Neutralization of lethal potency and inhibition of enzymatic activity of a phospholipase A2 neurotoxin, crotxin, by non‐precipitating antibodies (Fab)

Abstract

Rabbit antibodies were prepared against both purified catalytic (component‐B) and purified non‐catalytic (component‐A) subunits of crotoxin, the major phospholipase A₂ neurotoxin from the South American rattlesnake. They cross‐react with crotoxin‐like toxins from the venom of several Crotalus species as well as with single‐chain phospholipase A₂ neurotoxins from Crotalid and Viperid venoms (agkistrodontoxin and ammodytoxin A) but not from Elapid venoms (notexin).
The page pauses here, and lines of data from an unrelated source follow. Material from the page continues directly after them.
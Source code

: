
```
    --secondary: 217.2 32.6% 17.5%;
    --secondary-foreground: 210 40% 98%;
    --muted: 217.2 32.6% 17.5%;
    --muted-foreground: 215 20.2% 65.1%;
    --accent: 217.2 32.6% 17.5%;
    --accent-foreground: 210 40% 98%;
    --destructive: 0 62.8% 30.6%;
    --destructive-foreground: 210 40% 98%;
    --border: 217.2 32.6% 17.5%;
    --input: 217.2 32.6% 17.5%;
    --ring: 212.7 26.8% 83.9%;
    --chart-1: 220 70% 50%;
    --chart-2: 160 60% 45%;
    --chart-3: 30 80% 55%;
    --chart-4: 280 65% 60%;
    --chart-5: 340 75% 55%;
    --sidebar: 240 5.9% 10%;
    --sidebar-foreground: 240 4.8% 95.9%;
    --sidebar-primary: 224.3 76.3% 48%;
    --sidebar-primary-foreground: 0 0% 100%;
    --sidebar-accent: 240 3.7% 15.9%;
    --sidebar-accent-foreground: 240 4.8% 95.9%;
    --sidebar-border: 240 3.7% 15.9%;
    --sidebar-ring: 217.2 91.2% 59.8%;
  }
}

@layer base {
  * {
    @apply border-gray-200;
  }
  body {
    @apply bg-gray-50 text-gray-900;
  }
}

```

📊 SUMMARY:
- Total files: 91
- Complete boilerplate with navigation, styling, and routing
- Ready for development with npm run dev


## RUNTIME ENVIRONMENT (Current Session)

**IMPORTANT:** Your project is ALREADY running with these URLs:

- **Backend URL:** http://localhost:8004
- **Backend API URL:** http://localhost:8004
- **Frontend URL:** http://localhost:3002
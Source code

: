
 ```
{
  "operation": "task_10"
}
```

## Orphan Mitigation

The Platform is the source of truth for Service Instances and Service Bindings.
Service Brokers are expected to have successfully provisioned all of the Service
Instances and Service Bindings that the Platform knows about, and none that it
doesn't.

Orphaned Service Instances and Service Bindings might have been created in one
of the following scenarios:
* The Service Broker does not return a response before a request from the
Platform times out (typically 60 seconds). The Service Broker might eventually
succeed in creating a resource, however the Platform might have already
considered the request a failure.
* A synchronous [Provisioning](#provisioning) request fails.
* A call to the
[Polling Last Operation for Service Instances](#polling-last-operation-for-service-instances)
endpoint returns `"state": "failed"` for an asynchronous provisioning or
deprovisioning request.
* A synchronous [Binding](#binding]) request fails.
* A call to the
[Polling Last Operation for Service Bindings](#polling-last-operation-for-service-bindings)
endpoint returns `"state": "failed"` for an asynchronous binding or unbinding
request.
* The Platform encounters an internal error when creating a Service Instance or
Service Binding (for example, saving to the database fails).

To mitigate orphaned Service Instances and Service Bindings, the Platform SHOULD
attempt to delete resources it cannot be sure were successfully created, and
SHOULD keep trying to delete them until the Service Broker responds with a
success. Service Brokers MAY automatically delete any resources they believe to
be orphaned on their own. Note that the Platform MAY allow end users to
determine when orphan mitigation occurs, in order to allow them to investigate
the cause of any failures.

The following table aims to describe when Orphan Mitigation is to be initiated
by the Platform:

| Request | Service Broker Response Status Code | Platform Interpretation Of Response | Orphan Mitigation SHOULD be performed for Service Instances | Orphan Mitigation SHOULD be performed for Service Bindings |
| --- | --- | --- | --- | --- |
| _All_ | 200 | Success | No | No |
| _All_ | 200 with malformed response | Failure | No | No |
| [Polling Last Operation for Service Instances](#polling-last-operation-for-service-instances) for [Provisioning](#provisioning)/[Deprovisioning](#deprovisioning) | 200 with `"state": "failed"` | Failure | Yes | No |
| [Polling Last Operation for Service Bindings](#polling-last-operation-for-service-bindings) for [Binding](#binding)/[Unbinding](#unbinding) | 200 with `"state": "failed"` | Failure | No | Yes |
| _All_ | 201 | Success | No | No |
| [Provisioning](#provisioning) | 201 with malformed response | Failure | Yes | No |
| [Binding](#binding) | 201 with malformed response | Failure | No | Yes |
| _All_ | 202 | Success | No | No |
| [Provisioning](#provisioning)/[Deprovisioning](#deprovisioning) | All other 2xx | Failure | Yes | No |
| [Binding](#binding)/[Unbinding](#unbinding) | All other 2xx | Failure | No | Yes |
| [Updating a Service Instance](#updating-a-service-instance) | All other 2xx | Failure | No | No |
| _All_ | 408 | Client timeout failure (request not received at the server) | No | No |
Immunological cross‐reactions of anti‐component‐A and anti‐component‐B sera with crotoxin and with its isolated components A and B showed that component‐A exposes determinants of low immunogenicity which are present on component‐B, whereas the major antigenic determinants of component‐B are not present on component‐A. Anti‐component‐B anti‐bodies, but not anti‐component‐A antibodies, neutralize the lethal potency of crotoxin and inhibit its enzymatic activity. Furthermore, non‐precipitating anti‐component‐B Fab fragments were as potent as antibodies, indicating that crotoxin neutralization results from the binding of the antibodies to the catalytic subunit, rather than the formation of an immuno‐precipitate.